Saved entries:
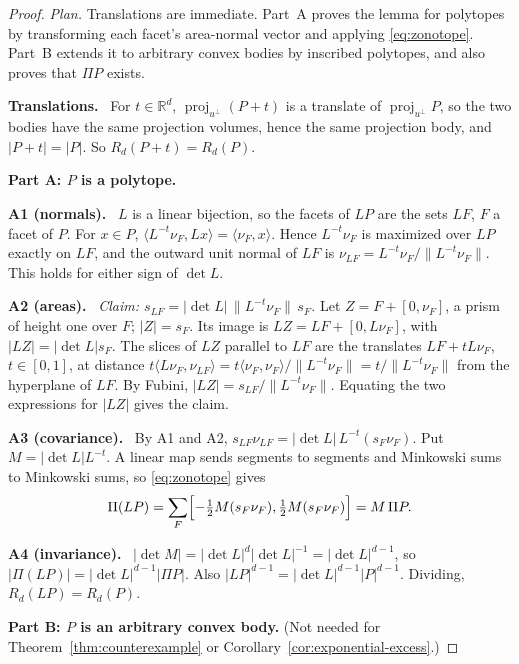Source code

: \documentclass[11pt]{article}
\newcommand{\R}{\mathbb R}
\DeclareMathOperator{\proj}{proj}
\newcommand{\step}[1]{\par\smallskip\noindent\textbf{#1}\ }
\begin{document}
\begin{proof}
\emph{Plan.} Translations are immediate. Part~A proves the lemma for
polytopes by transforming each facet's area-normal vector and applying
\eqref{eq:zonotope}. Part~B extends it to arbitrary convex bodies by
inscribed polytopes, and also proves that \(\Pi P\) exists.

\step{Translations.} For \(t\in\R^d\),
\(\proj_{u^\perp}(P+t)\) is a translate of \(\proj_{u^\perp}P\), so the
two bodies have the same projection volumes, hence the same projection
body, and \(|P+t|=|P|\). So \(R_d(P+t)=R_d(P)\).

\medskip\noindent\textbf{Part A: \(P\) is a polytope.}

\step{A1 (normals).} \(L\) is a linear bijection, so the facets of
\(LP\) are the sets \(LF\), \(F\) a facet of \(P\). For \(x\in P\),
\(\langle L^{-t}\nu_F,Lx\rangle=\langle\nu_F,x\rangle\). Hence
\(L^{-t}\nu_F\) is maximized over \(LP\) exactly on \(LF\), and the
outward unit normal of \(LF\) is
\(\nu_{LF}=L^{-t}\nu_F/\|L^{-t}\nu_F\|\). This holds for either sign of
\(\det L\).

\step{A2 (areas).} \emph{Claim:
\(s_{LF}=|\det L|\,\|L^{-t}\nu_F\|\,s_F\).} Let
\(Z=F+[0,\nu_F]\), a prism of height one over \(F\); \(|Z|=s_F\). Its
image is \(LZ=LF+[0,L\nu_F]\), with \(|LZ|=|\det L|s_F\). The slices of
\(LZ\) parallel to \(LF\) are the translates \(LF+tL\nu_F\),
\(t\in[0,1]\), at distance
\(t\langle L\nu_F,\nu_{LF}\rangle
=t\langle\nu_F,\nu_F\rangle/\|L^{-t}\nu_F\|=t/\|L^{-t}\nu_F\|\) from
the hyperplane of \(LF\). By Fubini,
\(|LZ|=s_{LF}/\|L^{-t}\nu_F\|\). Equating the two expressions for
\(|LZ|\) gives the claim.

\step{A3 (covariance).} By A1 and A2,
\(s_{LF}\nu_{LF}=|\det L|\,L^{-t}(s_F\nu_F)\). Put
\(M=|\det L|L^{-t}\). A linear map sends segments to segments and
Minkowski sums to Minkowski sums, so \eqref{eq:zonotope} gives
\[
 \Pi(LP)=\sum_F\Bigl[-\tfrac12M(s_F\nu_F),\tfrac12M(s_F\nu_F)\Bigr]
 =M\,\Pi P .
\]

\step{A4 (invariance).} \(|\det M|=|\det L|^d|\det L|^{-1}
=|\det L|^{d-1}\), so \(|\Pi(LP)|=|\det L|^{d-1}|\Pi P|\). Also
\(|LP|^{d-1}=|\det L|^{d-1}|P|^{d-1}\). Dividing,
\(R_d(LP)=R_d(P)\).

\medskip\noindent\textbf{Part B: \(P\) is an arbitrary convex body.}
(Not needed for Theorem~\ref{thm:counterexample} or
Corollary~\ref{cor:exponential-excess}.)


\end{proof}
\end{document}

==

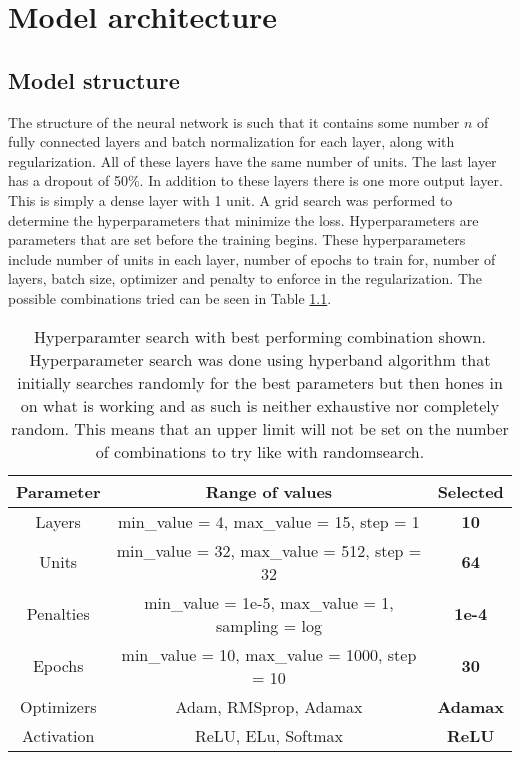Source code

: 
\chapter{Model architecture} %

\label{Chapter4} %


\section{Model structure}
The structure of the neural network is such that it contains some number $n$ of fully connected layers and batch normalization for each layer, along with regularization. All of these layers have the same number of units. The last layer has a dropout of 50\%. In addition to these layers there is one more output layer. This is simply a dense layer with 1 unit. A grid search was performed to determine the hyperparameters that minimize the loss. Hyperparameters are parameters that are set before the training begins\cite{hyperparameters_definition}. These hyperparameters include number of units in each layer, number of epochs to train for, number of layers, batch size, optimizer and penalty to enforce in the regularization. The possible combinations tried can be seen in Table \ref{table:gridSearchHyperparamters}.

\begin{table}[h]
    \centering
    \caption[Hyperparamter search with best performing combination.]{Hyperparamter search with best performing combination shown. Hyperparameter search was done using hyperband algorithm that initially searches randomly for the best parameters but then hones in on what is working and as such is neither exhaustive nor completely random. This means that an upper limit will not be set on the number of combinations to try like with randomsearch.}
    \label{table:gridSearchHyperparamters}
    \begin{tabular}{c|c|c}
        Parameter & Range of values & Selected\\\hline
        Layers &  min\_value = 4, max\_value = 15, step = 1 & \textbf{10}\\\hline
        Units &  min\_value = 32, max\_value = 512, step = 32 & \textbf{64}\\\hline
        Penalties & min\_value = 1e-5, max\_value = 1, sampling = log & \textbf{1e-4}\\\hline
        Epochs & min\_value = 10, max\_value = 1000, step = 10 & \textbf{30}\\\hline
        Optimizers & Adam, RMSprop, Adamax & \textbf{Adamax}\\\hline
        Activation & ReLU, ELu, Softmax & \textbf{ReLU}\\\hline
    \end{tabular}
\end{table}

==

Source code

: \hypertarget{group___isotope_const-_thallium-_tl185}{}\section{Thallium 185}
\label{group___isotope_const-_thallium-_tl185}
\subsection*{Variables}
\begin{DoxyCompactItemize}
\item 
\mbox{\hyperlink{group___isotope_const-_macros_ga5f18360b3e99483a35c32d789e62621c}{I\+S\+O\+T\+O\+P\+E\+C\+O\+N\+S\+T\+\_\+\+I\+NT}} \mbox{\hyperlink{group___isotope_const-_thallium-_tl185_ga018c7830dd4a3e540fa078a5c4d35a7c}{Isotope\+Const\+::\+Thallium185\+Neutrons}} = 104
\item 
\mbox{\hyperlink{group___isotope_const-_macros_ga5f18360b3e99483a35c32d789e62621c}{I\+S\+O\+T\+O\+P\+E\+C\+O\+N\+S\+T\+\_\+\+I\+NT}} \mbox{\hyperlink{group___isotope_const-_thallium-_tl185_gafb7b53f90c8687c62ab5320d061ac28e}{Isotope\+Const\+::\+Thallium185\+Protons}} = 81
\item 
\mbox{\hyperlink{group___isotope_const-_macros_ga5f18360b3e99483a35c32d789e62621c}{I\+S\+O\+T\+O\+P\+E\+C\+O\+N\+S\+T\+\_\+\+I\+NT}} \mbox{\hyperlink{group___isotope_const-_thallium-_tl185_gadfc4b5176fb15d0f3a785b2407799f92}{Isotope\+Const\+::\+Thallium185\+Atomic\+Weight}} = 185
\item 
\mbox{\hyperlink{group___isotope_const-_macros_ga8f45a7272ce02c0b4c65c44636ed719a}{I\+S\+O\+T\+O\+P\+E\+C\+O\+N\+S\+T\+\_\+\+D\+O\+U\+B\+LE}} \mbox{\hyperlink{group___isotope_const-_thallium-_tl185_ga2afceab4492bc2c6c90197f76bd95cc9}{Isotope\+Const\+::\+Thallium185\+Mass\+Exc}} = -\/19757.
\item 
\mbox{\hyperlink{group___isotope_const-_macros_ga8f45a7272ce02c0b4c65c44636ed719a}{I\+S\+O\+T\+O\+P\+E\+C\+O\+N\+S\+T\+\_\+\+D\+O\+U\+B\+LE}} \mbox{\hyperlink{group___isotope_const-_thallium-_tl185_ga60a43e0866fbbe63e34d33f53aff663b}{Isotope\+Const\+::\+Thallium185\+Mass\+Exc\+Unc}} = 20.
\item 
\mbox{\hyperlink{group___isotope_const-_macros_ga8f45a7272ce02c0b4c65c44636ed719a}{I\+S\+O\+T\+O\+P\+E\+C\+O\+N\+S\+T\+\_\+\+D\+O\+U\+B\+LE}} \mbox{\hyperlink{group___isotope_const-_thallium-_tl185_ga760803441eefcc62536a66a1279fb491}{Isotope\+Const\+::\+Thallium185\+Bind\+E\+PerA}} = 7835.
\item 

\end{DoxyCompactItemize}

- ABOUT THIS TASK
Exactly how many lines of the records hold "bodies"? Give the number without any words.

- OUTPUT OF THE TASK
2